▶ Task prompt
In the entries below, find the line with "- author, String?" and the line with "- Top bar with 'sort'". Return those two lines and all lines between them, exactly.

[Source texts of formatted documents]

··········

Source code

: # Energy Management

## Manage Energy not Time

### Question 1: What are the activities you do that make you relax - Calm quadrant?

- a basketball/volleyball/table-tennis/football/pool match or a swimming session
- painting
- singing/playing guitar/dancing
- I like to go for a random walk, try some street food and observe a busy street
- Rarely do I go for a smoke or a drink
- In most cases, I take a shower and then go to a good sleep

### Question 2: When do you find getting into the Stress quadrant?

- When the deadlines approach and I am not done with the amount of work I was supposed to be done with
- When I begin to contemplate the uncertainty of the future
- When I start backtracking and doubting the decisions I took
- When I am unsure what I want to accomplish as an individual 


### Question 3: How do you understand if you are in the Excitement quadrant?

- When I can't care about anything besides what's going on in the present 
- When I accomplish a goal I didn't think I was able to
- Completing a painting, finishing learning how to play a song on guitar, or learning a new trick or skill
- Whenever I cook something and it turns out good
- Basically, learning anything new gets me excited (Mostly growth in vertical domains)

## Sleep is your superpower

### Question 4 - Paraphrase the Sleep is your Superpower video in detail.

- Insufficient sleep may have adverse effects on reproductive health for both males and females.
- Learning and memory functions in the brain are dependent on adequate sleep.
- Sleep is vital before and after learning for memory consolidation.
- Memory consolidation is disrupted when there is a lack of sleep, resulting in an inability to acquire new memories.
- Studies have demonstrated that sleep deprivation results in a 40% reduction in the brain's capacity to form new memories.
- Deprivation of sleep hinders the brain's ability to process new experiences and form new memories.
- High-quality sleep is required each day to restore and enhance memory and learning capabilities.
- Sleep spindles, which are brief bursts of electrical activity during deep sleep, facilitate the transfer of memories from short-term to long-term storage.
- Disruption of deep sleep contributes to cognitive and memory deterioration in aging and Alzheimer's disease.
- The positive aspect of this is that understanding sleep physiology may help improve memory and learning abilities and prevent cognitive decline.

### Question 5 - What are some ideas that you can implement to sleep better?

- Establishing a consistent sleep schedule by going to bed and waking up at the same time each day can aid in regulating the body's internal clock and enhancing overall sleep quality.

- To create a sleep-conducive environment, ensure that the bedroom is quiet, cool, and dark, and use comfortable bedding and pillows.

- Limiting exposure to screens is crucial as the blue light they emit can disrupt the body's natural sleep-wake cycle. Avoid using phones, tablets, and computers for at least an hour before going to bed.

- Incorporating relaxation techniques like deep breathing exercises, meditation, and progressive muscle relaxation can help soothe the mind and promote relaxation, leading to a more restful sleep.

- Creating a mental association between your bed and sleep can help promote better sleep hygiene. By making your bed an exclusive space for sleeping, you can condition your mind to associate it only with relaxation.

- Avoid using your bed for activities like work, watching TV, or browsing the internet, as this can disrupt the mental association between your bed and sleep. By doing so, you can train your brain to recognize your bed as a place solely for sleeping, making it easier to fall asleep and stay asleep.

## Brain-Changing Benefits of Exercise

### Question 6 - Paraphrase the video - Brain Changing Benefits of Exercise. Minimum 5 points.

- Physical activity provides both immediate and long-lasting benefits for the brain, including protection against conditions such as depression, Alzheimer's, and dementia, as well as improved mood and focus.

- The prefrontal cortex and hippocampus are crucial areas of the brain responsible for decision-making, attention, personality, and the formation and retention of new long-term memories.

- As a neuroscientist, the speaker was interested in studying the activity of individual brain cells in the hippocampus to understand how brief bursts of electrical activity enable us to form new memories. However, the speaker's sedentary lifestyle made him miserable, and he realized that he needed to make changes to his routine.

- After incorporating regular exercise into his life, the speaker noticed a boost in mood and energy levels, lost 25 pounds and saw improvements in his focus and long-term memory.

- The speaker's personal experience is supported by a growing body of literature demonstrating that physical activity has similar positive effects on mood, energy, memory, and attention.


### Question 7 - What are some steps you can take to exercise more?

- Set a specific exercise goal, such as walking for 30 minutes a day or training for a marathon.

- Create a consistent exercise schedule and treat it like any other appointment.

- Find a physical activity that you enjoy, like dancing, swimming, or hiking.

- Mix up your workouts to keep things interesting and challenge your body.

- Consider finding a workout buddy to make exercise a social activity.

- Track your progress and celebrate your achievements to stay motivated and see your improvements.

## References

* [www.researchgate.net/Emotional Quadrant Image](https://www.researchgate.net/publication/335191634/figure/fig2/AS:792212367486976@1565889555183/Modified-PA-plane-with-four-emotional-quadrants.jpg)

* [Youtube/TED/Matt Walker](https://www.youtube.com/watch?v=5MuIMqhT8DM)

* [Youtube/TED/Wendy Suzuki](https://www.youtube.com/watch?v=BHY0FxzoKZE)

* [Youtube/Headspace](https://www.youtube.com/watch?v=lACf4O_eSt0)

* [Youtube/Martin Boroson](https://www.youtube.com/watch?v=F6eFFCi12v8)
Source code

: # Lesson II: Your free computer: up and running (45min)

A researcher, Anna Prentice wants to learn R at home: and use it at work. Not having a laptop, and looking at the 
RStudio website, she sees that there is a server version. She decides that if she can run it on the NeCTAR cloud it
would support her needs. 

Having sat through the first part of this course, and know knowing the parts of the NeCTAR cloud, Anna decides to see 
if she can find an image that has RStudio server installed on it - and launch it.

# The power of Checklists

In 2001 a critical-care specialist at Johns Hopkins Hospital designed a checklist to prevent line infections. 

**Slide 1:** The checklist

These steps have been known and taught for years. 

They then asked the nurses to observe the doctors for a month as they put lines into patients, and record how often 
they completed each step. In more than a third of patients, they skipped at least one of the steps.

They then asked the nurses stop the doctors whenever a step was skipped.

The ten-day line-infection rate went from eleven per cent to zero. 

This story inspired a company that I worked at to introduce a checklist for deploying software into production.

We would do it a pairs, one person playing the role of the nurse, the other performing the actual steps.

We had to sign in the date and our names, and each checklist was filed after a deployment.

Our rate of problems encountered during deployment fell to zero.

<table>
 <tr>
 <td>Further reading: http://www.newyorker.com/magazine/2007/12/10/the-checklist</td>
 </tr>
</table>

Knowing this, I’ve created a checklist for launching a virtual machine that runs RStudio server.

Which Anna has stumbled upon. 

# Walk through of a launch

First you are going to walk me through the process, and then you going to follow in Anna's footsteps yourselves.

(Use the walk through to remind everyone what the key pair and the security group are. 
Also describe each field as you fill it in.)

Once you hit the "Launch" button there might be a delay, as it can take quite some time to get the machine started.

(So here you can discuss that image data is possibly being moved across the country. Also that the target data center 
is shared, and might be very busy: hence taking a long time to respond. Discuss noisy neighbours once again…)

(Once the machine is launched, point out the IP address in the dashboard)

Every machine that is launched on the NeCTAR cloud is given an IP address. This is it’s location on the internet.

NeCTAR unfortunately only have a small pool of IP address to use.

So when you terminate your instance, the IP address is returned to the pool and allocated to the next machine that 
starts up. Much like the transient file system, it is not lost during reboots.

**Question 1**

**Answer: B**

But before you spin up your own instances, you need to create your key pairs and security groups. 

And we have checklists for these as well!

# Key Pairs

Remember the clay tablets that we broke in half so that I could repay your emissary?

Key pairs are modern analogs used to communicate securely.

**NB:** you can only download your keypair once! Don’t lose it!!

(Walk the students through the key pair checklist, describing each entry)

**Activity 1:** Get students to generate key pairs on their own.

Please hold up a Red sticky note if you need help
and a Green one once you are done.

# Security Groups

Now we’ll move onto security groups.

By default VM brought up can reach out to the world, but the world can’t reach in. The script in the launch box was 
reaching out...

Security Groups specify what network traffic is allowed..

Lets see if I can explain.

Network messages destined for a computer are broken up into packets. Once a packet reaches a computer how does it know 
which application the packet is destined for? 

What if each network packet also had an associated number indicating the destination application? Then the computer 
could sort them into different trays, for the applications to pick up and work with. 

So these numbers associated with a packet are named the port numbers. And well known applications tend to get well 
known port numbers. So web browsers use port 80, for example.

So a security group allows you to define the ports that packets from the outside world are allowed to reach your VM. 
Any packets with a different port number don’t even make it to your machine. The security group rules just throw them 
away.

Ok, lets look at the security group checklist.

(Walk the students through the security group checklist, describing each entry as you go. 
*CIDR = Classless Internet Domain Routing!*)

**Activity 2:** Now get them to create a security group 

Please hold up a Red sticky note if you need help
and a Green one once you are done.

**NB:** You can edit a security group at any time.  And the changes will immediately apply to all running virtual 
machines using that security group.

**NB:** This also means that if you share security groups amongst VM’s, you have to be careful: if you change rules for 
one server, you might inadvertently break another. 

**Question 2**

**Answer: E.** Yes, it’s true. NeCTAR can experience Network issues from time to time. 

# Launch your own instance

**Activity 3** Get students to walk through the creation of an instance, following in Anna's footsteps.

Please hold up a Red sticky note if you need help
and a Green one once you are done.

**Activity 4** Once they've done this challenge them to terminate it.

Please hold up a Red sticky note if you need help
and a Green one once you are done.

··········

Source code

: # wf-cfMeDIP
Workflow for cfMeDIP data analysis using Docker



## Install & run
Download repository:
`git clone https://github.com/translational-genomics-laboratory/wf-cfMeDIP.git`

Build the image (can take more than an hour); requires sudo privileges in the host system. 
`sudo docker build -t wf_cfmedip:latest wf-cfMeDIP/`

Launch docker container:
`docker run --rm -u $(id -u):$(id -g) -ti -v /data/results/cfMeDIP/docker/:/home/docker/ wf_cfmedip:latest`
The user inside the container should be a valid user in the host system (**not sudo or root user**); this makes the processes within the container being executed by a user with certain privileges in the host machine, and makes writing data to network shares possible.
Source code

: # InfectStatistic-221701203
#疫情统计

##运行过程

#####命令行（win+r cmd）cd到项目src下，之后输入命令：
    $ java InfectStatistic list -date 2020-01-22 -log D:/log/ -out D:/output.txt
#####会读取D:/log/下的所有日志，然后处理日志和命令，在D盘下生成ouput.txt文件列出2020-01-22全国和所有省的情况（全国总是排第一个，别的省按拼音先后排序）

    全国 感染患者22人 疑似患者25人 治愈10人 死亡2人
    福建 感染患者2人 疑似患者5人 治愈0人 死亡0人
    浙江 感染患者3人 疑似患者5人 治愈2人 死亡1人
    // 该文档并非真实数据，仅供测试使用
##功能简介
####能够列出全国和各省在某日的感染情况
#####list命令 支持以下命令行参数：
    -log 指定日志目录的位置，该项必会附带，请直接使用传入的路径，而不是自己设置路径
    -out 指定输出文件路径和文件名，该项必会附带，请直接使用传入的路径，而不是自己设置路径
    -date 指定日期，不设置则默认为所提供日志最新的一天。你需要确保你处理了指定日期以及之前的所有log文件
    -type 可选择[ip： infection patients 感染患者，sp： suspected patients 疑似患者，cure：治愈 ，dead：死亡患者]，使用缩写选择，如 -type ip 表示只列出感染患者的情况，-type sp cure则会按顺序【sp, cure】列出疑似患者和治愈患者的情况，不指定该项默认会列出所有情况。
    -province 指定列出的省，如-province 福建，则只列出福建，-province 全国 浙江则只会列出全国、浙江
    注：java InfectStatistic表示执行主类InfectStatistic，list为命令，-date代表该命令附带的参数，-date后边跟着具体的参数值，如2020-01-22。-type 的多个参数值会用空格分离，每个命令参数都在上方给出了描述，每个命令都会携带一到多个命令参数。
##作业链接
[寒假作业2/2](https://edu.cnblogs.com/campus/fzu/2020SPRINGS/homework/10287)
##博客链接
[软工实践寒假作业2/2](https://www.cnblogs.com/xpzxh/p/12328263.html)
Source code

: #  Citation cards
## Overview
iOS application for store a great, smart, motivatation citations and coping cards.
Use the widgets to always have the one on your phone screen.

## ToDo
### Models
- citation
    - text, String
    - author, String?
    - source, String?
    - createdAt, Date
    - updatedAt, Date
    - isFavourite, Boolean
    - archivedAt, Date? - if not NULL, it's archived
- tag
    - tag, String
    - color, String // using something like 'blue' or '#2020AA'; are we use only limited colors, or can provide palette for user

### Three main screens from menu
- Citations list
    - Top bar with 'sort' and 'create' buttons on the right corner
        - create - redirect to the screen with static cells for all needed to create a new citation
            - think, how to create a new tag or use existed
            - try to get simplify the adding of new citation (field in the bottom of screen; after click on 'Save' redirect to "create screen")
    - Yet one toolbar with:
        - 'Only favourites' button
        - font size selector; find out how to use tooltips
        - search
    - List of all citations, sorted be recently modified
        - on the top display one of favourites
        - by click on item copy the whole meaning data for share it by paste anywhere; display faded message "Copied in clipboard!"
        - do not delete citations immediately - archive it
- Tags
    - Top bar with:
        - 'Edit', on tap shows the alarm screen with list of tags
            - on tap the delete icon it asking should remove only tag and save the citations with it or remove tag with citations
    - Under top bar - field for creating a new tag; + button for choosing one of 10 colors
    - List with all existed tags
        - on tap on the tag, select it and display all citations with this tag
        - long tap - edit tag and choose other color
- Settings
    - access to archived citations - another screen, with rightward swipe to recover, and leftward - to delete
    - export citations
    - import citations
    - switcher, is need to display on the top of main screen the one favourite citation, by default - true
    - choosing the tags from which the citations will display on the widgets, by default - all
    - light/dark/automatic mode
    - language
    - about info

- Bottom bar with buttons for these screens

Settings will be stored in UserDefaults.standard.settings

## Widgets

··········

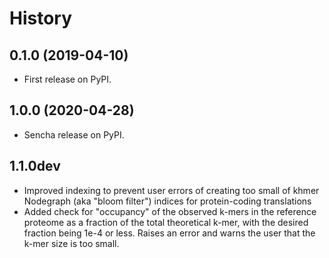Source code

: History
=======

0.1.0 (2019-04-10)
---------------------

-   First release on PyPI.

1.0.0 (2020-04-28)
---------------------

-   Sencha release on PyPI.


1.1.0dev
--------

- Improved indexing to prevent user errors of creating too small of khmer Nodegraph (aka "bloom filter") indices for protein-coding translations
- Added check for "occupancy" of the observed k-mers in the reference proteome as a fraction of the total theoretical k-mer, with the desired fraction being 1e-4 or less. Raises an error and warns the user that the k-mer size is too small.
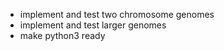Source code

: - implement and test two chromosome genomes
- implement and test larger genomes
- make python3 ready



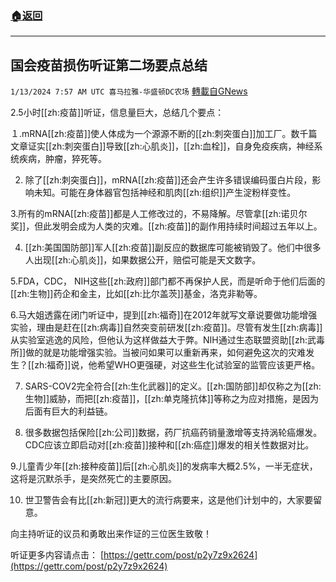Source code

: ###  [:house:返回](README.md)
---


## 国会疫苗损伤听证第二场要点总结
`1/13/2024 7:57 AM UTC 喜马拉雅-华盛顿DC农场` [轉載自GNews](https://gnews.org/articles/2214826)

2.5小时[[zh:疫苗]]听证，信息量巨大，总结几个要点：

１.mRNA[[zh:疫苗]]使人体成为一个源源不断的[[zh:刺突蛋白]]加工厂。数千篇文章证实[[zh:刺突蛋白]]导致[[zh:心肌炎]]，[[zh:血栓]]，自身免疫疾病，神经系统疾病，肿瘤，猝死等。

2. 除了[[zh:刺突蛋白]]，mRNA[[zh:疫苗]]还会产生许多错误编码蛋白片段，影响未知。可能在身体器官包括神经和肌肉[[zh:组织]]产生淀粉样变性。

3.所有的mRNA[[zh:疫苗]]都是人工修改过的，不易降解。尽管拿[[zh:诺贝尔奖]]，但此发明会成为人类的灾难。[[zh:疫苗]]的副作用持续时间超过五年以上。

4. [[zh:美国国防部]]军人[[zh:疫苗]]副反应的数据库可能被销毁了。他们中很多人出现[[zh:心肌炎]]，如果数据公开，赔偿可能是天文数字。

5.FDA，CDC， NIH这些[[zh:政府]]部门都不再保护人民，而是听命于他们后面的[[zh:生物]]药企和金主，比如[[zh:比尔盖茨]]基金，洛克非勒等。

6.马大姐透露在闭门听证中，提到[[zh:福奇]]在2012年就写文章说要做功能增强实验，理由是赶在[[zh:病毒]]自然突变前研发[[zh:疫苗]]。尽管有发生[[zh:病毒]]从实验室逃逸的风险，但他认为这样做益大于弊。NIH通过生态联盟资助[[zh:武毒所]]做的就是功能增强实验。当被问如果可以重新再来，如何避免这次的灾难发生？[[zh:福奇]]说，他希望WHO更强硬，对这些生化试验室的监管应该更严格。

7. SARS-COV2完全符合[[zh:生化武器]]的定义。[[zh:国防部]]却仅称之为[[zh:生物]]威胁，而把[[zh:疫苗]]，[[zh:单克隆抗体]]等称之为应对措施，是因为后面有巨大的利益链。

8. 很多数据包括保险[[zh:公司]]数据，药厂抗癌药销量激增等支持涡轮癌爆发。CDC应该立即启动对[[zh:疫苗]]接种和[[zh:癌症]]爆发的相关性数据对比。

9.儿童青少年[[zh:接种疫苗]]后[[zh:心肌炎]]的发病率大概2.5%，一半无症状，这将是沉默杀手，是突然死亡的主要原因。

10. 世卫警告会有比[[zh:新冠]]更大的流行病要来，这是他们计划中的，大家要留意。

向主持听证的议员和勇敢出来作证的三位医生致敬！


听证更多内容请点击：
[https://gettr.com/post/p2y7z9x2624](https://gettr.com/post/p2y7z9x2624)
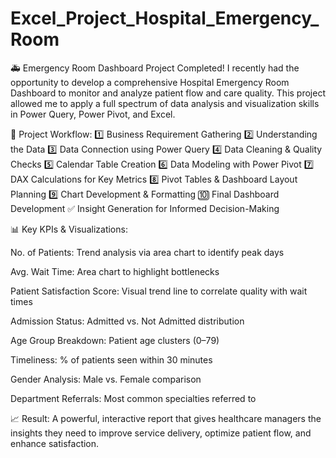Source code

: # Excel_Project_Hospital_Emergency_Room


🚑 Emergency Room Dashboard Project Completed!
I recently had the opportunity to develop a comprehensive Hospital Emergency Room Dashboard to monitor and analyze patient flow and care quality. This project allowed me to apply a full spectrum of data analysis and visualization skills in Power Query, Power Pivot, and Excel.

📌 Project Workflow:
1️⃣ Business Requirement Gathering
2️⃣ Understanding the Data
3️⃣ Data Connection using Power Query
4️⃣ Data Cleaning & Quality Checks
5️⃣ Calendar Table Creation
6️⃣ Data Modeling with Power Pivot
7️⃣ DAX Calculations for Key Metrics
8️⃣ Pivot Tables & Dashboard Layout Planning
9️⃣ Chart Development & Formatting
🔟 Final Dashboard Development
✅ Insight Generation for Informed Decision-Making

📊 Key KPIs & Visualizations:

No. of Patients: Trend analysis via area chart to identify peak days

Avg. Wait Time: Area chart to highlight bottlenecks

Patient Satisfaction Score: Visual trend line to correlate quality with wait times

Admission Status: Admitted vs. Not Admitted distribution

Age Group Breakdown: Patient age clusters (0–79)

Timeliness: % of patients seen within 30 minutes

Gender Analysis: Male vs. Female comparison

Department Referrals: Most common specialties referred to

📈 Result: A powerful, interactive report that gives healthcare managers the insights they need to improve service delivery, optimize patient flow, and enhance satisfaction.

··········

▶ Worked solution
    - author, String?
    - source, String?
    - createdAt, Date
    - updatedAt, Date
    - isFavourite, Boolean
    - archivedAt, Date? - if not NULL, it's archived
- tag
    - tag, String
    - color, String // using something like 'blue' or '#2020AA'; are we use only limited colors, or can provide palette for user

### Three main screens from menu
- Citations list
    - Top bar with 'sort' and 'create' buttons on the right corner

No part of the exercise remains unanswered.